Hacia el noveno inning, un hombre y una mujer comenzaron a pasearse por el pasillo interno que conecta las dos tribunas. Portaban una pancarta que anunciaba el campeonato para el equipo del litoral y la sonrisa de sus rostros pudiera haber indicado a un desprevenido que en efecto ya lo habían conquistado.

Después del out 27, Los Tiburones de La Guaira se despidieron de sus fieles. Se trataba del último partido en casa hasta el comienzo de la próxima temporada. Alex Cabrera, por su parte, anunciaba que “los japs” le ordenaban marcharse inmediatamente, de modo que no acompañaría al equipo en los últimos encuentros. La voz del gran Atilano aupaba a los fanáticos y si uno se guiaba por los coros enardecidos juraría que el resultado era una ilusión, que no habíamos perdido 7 carreras por 1, que Aragua no había quedado a un juego de otro campeonato, que no estábamos por llegar a 26 años sin ser campeones. O, a la inversa, que es aún peor, todo esto sí había sucedido pero no nos importaba tanto, seguíamos siendo a pesar de una nueva derrota, o precisamente a causa de una nueva derrota, el mismo populacho alegre, los payasitos samberos que vinimos al béisbol no a ganar (ese privilegio de ufanos y vulgares) sino a pasarla bien.
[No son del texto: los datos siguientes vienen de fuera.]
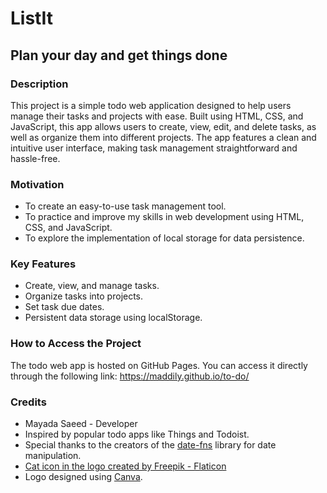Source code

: # ListIt
## Plan your day and get things done

### Description
This project is a simple todo web application designed to help users manage their tasks and projects with ease. Built using HTML, CSS, and JavaScript, this app allows users to create, view, edit, and delete tasks, as well as organize them into different projects. The app features a clean and intuitive user interface, making task management straightforward and hassle-free.

### Motivation
- To create an easy-to-use task management tool.
- To practice and improve my skills in web development using HTML, CSS, and JavaScript.
- To explore the implementation of local storage for data persistence.

### Key Features
- Create, view, and manage tasks.
- Organize tasks into projects.
- Set task due dates.
- Persistent data storage using localStorage.

### How to Access the Project
The todo web app is hosted on GitHub Pages. You can access it directly through the following link:
https://maddily.github.io/to-do/

### Credits
- Mayada Saeed - Developer
- Inspired by popular todo apps like Things and Todoist.
- Special thanks to the creators of the <a href="https://date-fns.org/">date-fns</a> library for date manipulation.
- <a href="https://www.flaticon.com/free-icons/breed" title="breed icons">Cat icon in the logo created by Freepik - Flaticon</a>
- Logo designed using <a href="https://www.canva.com/">Canva</a>.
La actitud con que Los Tiburones de La Guaira saltaron al José Pérez Colmenares de Maracay para disputar el sexto juego de la final fue, lo digo con todo el dolor del alma, vergonzosa. No voy a caer en la tontería de decir que hicieron a propósito lo posible por perder. Lo que digo es se pusieron el uniforme con la certeza absoluta de que no iban a ganar. Total, el día anterior fueron despedidos como unos héroes (que lo son) y en el fondo ya era bastante con alcanzar la instancia final.
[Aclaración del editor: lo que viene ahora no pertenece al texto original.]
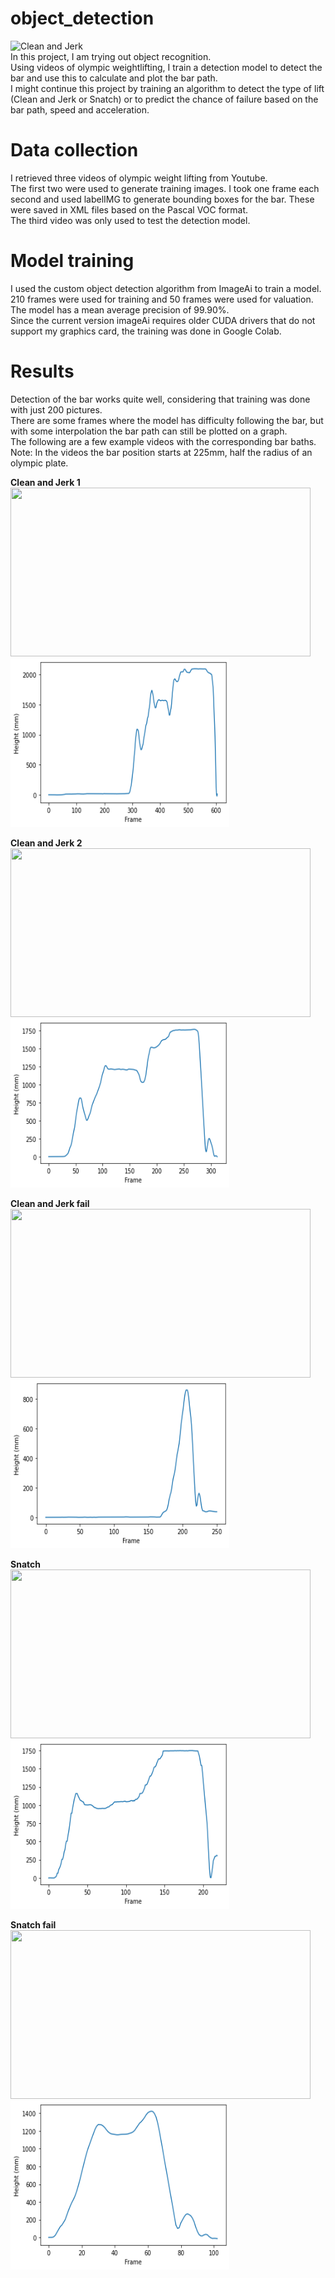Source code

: # object_detection

![Clean and Jerk](https://github.com/Ortgies/object_detection/blob/main/graphics/video_1_f.gif)
<br>
In this project, I am trying out object recognition. <br>
Using videos of olympic weightlifting, I train a detection model to detect the bar and use this to calculate and plot the bar path. <br>
I might continue this project by training an algorithm to detect the type of lift (Clean and Jerk or Snatch) or to predict the chance of failure based on the bar path, speed and acceleration. <br>

# Data collection
I retrieved three videos of olympic weight lifting from Youtube. <br>
The first two were used to generate training images. I took one frame each second and used labelIMG to generate bounding boxes for the bar. These were saved in XML files based on the Pascal VOC format. <br>
The third video was only used to test the detection model.

# Model training
I used the custom object detection algorithm from ImageAi to train a model. <br>
210 frames were used for training and 50 frames were used for valuation. The model has a mean average precision of 99.90%. <br>
Since the current version imageAi requires older CUDA drivers that do not support my graphics card, the training was done in Google Colab.

# Results
Detection of the bar works quite well, considering that training was done with just 200 pictures.<br>
There are some frames where the model has difficulty following the bar, but with some interpolation the bar path can still be plotted on a graph. <br>
The following are a few example videos with the corresponding bar baths. Note: In the videos the bar position starts at 225mm, half the radius of an olympic plate. <br>

**Clean and Jerk 1**<br>
<img src="https://github.com/Ortgies/object_detection/blob/main/graphics/video_3_f%20.gif" width="480" height="270"/> <img src="https://github.com/Ortgies/object_detection/blob/main/graphics/3_height.png" width="350" height="270"/> 

**Clean and Jerk 2**<br>
<img src="https://github.com/Ortgies/object_detection/blob/main/graphics/video_4_f.gif" width="480" height="270"/><img src="https://github.com/Ortgies/object_detection/blob/main/graphics/4_height.png" width="350" height="270"/> 

**Clean and Jerk fail** <br>
<img src="https://github.com/Ortgies/object_detection/blob/main/graphics/video_5_f.gif" width="480" height="270"/><img src="https://github.com/Ortgies/object_detection/blob/main/graphics/5_height.png" width="350" height="270"/> 

**Snatch** <br>
<img src="https://github.com/Ortgies/object_detection/blob/main/graphics/video_6_f.gif" width="480" height="270"/><img src="https://github.com/Ortgies/object_detection/blob/main/graphics/6_height.png" width="350" height="270"/> 

**Snatch fail** <br>
<img src="https://github.com/Ortgies/object_detection/blob/main/graphics/video_7_f.gif" width="480" height="270"/><img src="https://github.com/Ortgies/object_detection/blob/main/graphics/7_height.png" width="350" height="270"/>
Las pruebas de esto no son sólo los “suines” desfallecidos, los roletazos paupérrimos, el porte desgarbado al pararse en el plato. Más contundente que toda esta gestualidad pusilánime, fue “el carómetro”. Los Tiburones, comenzando por el manager Marcos Davalillo, tenían la cara que ponen los candidatos cuando se ha contabilizado el 60 % de las actas electorales y los exits polls ya pintan un panorama lúgubre. Tenían la derrota en el rostro desde el propio primer inning. En política se entiende pues a partir de cierta temprana diferencia, los resultados son irreversibles. Pero en béisbol, esta actitud no sólo es absurda sino indignante. El béisbol es, en este punto, la negación de la política. Si no que lo digan los Tigres de Aragua que fueron capaces de voltear un marcador de 10 carreras por 3 en el noveno ante Magallanes en la final de la temporada 2006-2007.

La reacción de Los Tiburones en el noveno inning, sin embargo, permitió recordar parte de las razones por las que la tropa de Davalillo nos hizo rabiar de emoción este año como ninguno otro desde hace un cuarto de siglo. Lograron lo que ya nos parecía ajeno: clasificar a la postemporada de primeros y llegar a la final y ganarle dos juegos al mejor equipo venezolano en lo que va de siglo (y cuidado, si no de la historia de nuestra pelota).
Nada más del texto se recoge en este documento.